Görevde kaldıkları her dakika, milletin sırtında daha da ağırlaşan bir yüke dönüştüler. O yüzden biz, “Cumhuriyetin ikinci yüzyılında, milletimize güven verecek, umut verecek, umut etme cesareti verecek kadrolara, Yani CHP kadrolarına ihtiyaç var” diyoruz. Dört ayaklı stratejimizin ilk ayağında; hukuk devletini, demokrasiyi ve kuvvetler ayrılığını yeniden ayağa kaldırmak, can ve mal güvenliğini sağlamak var. Biz yepyeni ve güçlendirilmiş bir parlamenter sistemle, dünyaya örnek bir demokrasiyle, Cumhuriyetimizi taçlandıracağız. Stratejimizin ikinci ayağında; küresel pazarlarda yarışma gücümüzü, üretimimizi ve gelirimizi artıracak politikalar uygulayacağız. İşsizliği azaltacak, katma değeri artıracak, Yepyeni bir büyüme anlayışını hayata geçireceğiz. Stratejimizin üçüncü ayağında; artan refah ve gelirin adil paylaşılması var.

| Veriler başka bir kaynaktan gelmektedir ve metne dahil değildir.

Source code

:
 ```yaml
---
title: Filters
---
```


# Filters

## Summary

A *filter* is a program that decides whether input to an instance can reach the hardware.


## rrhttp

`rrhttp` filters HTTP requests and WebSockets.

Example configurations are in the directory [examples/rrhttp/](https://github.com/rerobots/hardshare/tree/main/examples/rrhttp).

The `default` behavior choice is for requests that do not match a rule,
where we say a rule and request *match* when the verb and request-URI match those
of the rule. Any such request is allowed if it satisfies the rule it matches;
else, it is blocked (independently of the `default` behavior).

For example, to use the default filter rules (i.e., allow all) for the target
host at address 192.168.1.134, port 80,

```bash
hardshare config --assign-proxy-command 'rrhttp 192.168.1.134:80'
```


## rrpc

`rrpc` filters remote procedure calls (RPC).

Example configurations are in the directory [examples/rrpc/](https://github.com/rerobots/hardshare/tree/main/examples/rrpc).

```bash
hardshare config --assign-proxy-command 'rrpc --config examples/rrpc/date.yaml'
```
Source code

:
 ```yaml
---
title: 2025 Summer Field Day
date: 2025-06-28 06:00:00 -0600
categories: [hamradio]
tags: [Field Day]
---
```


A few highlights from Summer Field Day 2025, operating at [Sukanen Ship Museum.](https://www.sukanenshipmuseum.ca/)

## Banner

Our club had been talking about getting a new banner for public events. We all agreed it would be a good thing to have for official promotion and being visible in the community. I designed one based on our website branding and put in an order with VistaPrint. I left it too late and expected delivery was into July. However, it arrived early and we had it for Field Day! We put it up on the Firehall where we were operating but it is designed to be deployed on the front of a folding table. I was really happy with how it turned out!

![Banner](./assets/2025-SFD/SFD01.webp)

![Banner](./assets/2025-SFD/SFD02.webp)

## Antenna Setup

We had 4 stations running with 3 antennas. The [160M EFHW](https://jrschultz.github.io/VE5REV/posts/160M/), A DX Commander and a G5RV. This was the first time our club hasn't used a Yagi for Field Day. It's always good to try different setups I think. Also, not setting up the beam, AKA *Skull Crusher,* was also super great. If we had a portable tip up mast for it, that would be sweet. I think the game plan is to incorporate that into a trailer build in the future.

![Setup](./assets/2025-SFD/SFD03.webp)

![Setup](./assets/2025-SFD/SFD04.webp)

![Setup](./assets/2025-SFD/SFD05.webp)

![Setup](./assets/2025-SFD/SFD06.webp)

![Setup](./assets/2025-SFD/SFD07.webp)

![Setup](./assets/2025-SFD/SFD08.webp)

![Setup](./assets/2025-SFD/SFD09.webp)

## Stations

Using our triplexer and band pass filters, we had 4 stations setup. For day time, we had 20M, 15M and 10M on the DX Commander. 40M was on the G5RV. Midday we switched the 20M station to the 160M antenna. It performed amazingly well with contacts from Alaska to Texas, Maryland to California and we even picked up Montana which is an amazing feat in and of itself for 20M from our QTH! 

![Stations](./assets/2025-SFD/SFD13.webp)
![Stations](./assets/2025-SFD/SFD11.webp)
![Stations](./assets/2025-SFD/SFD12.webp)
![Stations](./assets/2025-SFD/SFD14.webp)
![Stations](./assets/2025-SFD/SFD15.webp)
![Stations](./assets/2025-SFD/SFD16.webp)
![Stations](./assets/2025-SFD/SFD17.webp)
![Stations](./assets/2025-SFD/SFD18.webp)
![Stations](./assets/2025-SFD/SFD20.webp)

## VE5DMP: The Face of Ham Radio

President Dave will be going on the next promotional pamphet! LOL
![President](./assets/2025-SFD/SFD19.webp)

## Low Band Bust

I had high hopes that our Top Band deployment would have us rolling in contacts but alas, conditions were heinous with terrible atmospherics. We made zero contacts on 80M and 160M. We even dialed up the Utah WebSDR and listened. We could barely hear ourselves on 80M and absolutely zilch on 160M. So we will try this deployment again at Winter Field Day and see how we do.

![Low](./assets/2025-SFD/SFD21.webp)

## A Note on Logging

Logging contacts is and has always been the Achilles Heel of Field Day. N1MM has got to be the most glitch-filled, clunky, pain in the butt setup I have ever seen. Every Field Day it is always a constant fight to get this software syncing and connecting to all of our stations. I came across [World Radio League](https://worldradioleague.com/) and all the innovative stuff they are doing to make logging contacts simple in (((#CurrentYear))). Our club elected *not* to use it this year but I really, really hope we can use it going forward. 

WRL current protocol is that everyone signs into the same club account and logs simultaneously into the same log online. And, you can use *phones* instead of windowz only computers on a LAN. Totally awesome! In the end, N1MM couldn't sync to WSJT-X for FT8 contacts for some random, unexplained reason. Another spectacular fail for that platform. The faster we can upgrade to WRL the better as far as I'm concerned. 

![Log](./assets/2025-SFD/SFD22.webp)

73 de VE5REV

Büyümeden ve refahtan tüm vatandaşlarımız yararlanacak. Bu ülkede hiçbir çocuk yatağa aç girmeyecek. Aile Destekleri Sigortasıyla fakir fukarayı, garip gurebayı kucaklayacağız. Stratejimizin dördüncü ayağında tüm bu yapıyı sürdürülebilir kılmak için çevresel, ekonomik ve mali sürdürülebilirliğe dikkat edeceğiz. Trakya’yı Anadolu’dan ayırma, emperyalistlerin emellerine peşkeş çekme, Marmara Denizi'ni bitirme projesi olan talan İstanbul’a, tek kuruş koklatmayacağız. Biz hazırız. Milletimiz hazır. Buradan Genel Başkanımızın sözleriyle bir kez daha sesleniyoruz. “Artık vakit tamam, seçim zamanıdır bu zaman, milletten korkma, sandıktan kaçma Erdoğan.”